## Plain-text document sources
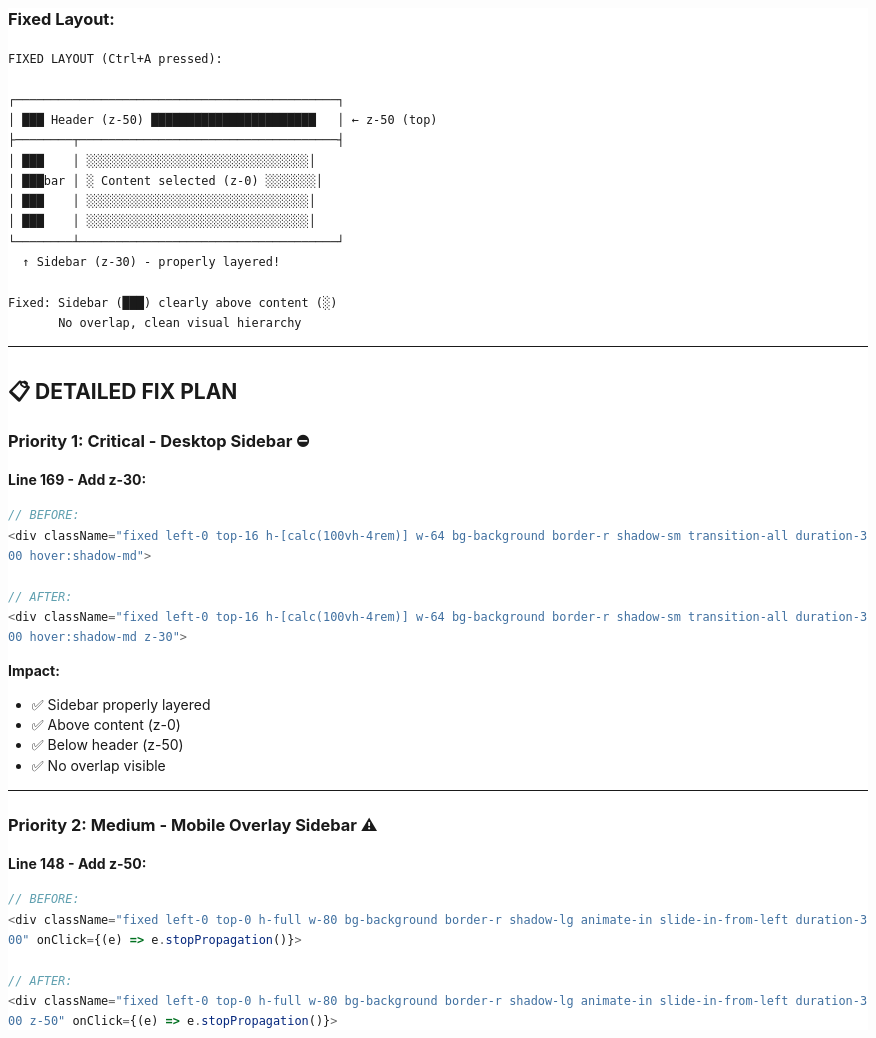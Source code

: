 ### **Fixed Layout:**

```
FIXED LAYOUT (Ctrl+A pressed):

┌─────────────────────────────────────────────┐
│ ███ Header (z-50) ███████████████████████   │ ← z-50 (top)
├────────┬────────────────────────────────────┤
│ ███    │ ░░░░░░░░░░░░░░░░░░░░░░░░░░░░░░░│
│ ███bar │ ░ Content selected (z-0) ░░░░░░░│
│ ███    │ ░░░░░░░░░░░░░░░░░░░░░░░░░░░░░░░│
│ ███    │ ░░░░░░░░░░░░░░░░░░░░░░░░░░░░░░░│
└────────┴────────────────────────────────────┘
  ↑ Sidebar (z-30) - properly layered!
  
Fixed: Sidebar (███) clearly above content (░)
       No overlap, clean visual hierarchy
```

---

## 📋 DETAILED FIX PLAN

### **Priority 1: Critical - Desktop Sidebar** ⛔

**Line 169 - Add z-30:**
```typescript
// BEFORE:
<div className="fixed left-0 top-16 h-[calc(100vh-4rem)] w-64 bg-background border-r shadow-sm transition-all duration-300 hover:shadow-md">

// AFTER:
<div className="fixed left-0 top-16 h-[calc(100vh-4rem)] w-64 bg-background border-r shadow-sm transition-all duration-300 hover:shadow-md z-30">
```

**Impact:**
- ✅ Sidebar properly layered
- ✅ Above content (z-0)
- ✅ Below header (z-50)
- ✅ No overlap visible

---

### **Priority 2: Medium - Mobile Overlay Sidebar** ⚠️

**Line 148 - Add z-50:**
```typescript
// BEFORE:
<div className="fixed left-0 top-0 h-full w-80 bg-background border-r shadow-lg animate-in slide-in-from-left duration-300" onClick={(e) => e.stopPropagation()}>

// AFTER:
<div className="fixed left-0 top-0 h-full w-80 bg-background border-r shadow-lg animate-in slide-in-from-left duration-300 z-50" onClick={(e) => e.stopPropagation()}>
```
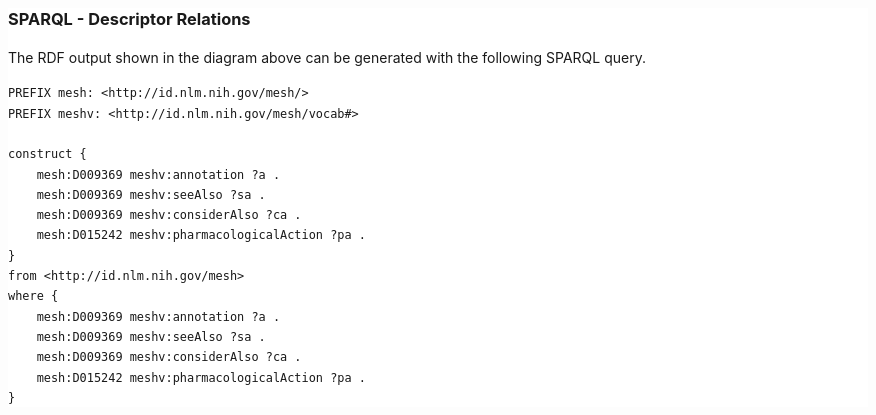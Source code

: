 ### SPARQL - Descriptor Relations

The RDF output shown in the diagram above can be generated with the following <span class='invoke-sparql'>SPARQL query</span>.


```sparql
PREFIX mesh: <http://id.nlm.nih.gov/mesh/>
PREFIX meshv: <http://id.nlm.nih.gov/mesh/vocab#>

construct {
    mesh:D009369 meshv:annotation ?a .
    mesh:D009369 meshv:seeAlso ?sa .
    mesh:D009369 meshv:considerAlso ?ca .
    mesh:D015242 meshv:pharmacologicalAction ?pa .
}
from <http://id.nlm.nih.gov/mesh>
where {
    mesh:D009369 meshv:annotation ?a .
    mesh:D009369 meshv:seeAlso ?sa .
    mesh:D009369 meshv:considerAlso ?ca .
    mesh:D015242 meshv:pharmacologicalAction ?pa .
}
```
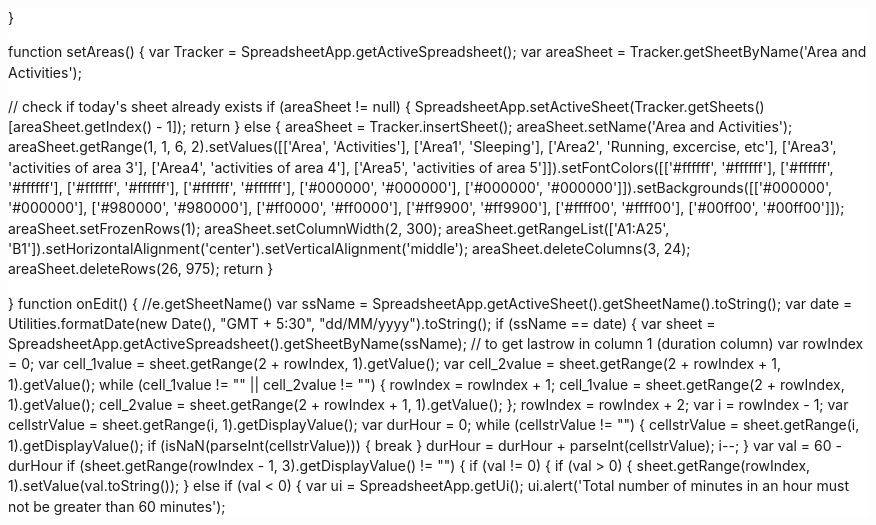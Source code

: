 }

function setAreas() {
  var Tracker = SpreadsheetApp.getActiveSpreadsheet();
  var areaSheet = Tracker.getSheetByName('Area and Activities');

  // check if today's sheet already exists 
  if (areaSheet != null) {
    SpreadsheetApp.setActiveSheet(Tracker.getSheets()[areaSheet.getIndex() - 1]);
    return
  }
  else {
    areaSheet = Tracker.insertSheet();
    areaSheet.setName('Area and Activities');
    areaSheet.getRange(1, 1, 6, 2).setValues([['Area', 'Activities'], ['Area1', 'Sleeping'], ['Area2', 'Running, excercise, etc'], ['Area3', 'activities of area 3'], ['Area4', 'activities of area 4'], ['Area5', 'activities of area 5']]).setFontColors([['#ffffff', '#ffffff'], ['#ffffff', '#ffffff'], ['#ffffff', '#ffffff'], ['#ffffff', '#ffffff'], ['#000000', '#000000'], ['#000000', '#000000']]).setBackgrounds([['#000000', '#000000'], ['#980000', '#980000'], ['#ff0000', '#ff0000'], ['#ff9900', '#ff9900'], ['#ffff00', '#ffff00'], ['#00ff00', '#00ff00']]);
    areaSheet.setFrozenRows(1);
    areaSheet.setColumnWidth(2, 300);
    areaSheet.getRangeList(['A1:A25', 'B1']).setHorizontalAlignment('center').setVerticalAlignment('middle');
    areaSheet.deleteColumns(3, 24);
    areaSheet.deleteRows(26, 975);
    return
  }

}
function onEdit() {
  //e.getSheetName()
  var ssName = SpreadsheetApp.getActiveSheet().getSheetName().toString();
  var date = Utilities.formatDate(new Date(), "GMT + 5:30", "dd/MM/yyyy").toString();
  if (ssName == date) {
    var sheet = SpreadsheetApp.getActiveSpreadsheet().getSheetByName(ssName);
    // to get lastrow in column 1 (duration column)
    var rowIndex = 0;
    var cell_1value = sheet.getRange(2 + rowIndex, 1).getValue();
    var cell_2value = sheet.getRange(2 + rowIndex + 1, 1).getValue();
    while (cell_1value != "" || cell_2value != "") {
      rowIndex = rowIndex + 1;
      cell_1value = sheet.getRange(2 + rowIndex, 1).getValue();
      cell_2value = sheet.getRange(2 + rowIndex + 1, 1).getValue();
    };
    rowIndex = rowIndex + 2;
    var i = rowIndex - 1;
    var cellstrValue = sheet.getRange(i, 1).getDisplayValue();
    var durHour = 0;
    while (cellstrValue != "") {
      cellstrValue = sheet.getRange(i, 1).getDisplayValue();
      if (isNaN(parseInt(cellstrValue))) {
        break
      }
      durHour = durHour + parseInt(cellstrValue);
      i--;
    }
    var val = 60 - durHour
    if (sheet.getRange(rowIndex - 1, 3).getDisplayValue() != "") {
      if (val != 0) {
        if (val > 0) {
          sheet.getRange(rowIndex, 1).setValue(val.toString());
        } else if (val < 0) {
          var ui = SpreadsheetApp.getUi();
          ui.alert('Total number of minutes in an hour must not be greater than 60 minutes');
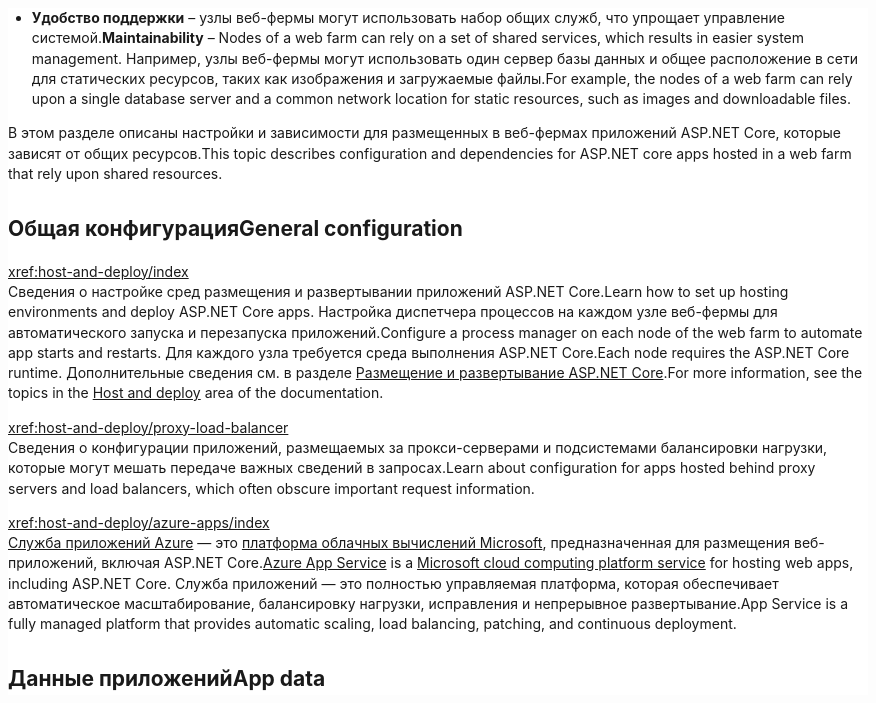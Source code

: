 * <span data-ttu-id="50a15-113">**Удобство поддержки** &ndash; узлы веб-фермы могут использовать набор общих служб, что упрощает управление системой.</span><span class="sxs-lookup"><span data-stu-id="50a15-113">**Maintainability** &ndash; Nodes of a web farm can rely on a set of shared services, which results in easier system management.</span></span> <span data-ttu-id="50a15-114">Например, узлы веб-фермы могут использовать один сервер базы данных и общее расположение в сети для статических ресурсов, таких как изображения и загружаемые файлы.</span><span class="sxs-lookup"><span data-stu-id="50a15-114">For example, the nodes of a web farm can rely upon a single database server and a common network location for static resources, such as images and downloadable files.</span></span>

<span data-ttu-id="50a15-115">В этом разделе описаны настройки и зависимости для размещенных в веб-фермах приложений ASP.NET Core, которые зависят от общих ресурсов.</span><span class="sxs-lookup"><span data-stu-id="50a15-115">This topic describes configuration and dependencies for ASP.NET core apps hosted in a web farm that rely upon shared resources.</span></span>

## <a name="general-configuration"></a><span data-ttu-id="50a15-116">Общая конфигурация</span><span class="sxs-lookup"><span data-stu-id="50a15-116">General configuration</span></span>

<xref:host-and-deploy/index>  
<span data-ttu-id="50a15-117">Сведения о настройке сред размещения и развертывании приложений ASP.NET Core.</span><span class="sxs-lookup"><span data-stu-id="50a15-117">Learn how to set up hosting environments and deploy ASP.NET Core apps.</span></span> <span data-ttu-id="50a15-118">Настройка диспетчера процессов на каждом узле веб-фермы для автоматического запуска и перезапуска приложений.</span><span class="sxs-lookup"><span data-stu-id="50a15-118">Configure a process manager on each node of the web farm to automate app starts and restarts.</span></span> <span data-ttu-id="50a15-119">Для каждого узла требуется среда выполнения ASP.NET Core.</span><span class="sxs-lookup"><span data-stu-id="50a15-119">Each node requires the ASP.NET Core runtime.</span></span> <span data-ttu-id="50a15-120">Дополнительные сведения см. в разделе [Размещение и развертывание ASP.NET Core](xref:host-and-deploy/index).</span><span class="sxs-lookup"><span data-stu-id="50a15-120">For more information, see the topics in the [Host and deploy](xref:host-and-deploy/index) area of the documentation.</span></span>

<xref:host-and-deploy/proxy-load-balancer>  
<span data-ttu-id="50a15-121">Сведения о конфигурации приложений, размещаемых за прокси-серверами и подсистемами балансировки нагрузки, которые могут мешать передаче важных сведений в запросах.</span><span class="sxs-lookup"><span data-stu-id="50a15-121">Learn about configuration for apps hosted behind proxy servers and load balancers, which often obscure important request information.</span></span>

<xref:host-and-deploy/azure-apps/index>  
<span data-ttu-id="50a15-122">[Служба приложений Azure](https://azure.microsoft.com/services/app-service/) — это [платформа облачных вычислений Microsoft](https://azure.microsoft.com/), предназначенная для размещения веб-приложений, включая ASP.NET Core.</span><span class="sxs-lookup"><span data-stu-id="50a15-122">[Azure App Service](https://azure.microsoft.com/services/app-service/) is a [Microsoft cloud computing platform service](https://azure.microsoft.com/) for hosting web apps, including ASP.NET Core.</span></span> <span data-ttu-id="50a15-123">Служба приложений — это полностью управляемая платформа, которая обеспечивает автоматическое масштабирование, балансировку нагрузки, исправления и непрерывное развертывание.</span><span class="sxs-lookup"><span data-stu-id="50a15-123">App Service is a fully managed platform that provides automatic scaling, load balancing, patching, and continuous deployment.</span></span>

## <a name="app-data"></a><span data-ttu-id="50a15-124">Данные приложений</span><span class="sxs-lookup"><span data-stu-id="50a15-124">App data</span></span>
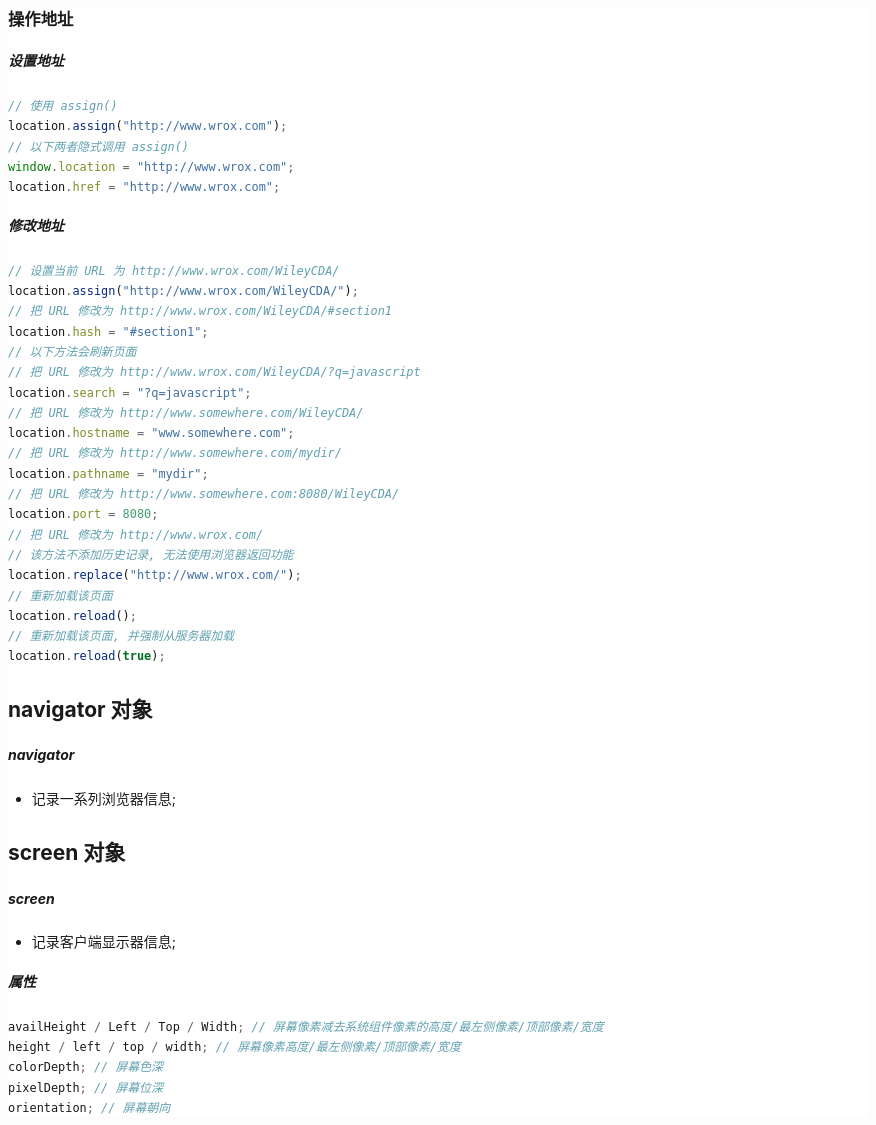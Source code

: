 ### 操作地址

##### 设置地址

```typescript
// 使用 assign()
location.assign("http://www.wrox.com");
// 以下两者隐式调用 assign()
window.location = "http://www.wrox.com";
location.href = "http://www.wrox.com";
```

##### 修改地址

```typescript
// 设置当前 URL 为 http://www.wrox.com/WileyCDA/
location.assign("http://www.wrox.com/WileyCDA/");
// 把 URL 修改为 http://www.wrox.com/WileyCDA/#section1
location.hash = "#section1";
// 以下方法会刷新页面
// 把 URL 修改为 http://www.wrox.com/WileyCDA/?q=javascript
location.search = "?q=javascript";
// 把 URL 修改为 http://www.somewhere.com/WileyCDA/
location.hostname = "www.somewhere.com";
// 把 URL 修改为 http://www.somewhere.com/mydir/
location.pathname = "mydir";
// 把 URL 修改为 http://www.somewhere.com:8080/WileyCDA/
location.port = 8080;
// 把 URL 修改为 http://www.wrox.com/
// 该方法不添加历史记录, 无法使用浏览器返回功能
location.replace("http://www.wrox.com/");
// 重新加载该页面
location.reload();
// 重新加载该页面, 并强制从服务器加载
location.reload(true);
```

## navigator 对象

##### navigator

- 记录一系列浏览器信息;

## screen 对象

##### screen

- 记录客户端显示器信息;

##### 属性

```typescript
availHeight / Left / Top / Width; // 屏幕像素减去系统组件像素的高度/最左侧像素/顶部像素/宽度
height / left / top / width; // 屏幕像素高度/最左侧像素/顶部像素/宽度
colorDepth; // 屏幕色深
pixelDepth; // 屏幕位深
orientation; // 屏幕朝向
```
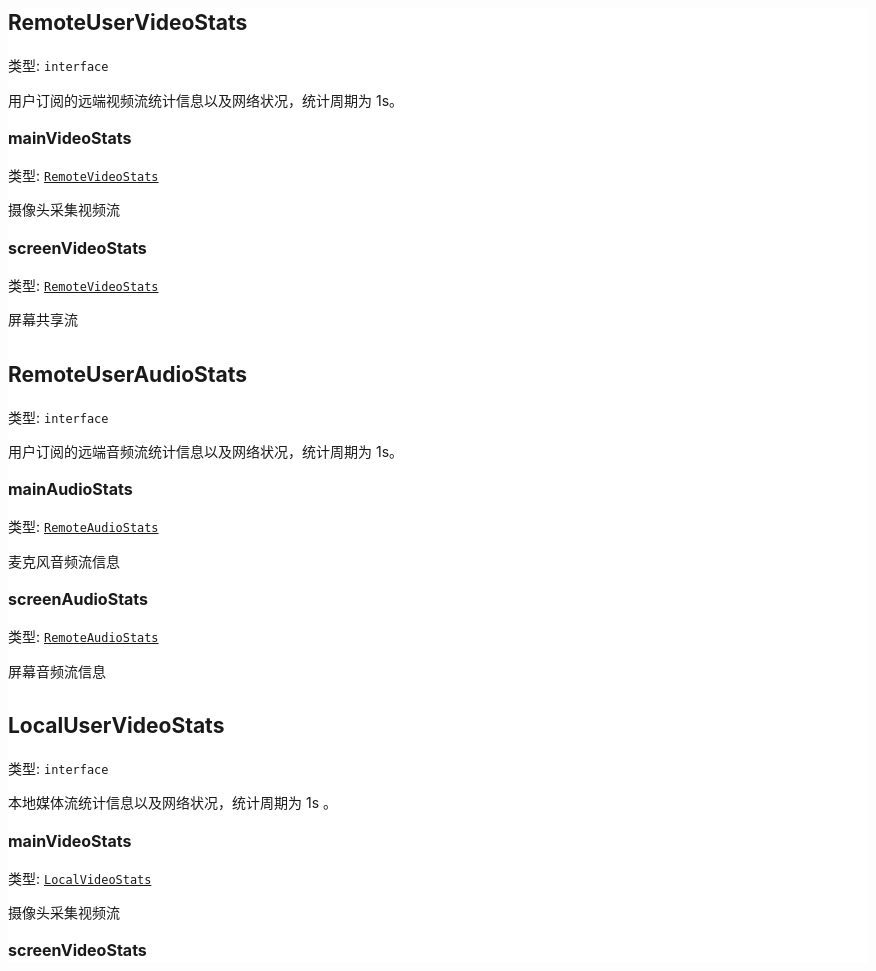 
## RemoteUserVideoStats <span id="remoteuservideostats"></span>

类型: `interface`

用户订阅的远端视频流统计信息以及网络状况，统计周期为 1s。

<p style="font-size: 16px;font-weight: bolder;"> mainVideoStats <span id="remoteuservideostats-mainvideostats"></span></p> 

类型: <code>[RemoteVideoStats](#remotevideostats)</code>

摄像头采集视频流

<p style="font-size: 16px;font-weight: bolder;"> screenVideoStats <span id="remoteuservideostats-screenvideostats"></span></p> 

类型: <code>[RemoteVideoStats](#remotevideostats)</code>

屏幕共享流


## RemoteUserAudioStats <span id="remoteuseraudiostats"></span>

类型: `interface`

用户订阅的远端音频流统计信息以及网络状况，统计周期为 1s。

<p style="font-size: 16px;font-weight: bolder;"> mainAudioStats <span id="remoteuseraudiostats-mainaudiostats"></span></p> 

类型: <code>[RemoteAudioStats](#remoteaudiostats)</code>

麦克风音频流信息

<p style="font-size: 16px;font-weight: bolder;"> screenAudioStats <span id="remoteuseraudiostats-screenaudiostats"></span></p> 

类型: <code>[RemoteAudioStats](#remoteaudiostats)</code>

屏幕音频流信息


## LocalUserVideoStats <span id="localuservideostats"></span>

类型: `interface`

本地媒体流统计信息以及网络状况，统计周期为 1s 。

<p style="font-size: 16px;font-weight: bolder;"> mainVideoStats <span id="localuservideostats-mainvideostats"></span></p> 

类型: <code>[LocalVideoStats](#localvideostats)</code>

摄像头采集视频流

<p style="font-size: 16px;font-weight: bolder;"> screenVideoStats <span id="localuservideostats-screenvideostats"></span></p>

## REQUIREMENT
Which lines in the data above contain "remoteuservideostats"? Show each one.

## THE ANSWER
## RemoteUserVideoStats <span id="remoteuservideostats"></span>
<p style="font-size: 16px;font-weight: bolder;"> mainVideoStats <span id="remoteuservideostats-mainvideostats"></span></p> 
<p style="font-size: 16px;font-weight: bolder;"> screenVideoStats <span id="remoteuservideostats-screenvideostats"></span></p> 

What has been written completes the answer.